炊き込みご飯も「深川飯」と呼ぶことががある。
『たべもの語源辞典』(清水桂一 東京堂出版)/『聞き書き 東京の食事』(農文協)他を参考としました
深川飯「ぶっかけタイプ」我が家で作る深川飯「ぶっかけタイプ」
アサリの剥き身とネギ、ゴボウなどを味醂(みりん)。薄口醤油で軽く煮て、卵でとじて、熱いご飯にかけ回す。

旧ページ内容

[以下古い記載が含まれている可能性があります]
みそ汁がいちばんうまいのではないか。みそ汁は、まずアサリの貝殻をよく洗い、鍋に水とともに入れて、火をつける。沸き上がってきて貝殻が開いたら出来上がり。また沸騰したなかにアサリを入れるとだしはあまり出ないが、身はふっくらと柔らかく仕上がる。湯に入れるか、水からにするかは好みの問題。

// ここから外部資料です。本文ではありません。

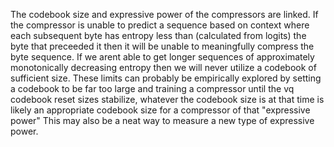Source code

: The codebook size and expressive power of the compressors are linked.  If the compressor is unable to predict a sequence based on context where each subsequent byte has entropy less than (calculated from logits) the byte that preceeded it then it will be unable to meaningfully compress the byte sequence.  If we arent able to get longer sequences of approximately monotonically decreasing entropy then we will never utilize a codebook of sufficient size.  These limits can probably be empirically explored by setting a codebook to be far too large and training a compressor until the vq codebook reset sizes stabilize, whatever the codebook size is at that time is likely an appropriate codebook size for a compressor of that "expressive power"  This may also be a neat way to measure a new type of expressive power.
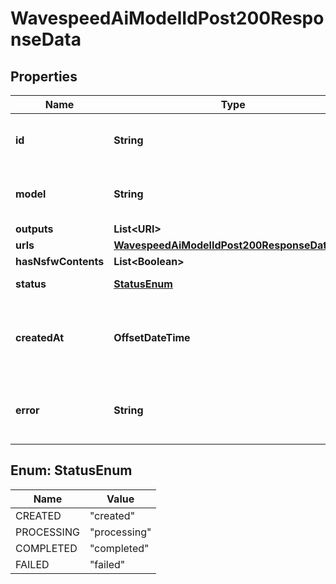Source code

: 

# WavespeedAiModelIdPost200ResponseData


## Properties

| Name | Type | Description | Notes |
|------------ | ------------- | ------------- | -------------|
|**id** | **String** | Unique identifier for the prediction |  [optional] |
|**model** | **String** | Model ID used for the prediction |  [optional] |
|**outputs** | **List&lt;URI&gt;** |  |  [optional] |
|**urls** | [**WavespeedAiModelIdPost200ResponseDataUrls**](WavespeedAiModelIdPost200ResponseDataUrls.md) |  |  [optional] |
|**hasNsfwContents** | **List&lt;Boolean&gt;** |  |  [optional] |
|**status** | [**StatusEnum**](#StatusEnum) | Status of the task |  [optional] |
|**createdAt** | **OffsetDateTime** | ISO timestamp of when the request was created |  [optional] |
|**error** | **String** | Error message (empty if no error occurred) |  [optional] |



## Enum: StatusEnum

| Name | Value |
|---- | -----|
| CREATED | &quot;created&quot; |
| PROCESSING | &quot;processing&quot; |
| COMPLETED | &quot;completed&quot; |
| FAILED | &quot;failed&quot; |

アサリの酒蒸し、ワイン蒸しも、ある意味アサリのスープの水分少な目のものと思った方がいい。アサリとワイン(酒)をふたが出来る鍋などにいれて蒸し上げるように作る。
味は国産、中国産と、ほとんど変わらない。むしろ大きさで使い分けるといい。例えば、国産のアサリは年末年始の頃には痩せてほとんど身が入っていないが、輸入ものはこの時期にも味が変わらない。
他にはスパゲッティのボンゴレなども簡単でおいしい。
みそ汁やボンゴレ、酒蒸しなど、コツはたっぷり使うこと
加工品としては東京湾内房で作られるアサリの干物がある。これはまさに絶品なのだけど手間がかかるので、今ではほとんど作られていない。